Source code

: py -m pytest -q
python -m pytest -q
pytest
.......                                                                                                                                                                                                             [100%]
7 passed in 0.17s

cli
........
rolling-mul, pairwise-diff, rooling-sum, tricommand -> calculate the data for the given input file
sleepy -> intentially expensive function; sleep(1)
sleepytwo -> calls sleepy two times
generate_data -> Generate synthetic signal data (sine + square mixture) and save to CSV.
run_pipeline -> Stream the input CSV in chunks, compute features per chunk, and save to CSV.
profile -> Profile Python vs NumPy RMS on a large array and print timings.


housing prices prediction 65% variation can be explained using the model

### TASK PROMPT
From the first line to the last, please write out the entries exactly.

### RESULT OF THE EXERCISE
Source code

: py -m pytest -q
python -m pytest -q
pytest
.......                                                                                                                                                                                                             [100%]
7 passed in 0.17s

cli
........
rolling-mul, pairwise-diff, rooling-sum, tricommand -> calculate the data for the given input file
sleepy -> intentially expensive function; sleep(1)
sleepytwo -> calls sleepy two times
generate_data -> Generate synthetic signal data (sine + square mixture) and save to CSV.
run_pipeline -> Stream the input CSV in chunks, compute features per chunk, and save to CSV.
profile -> Profile Python vs NumPy RMS on a large array and print timings.


housing prices prediction 65% variation can be explained using the model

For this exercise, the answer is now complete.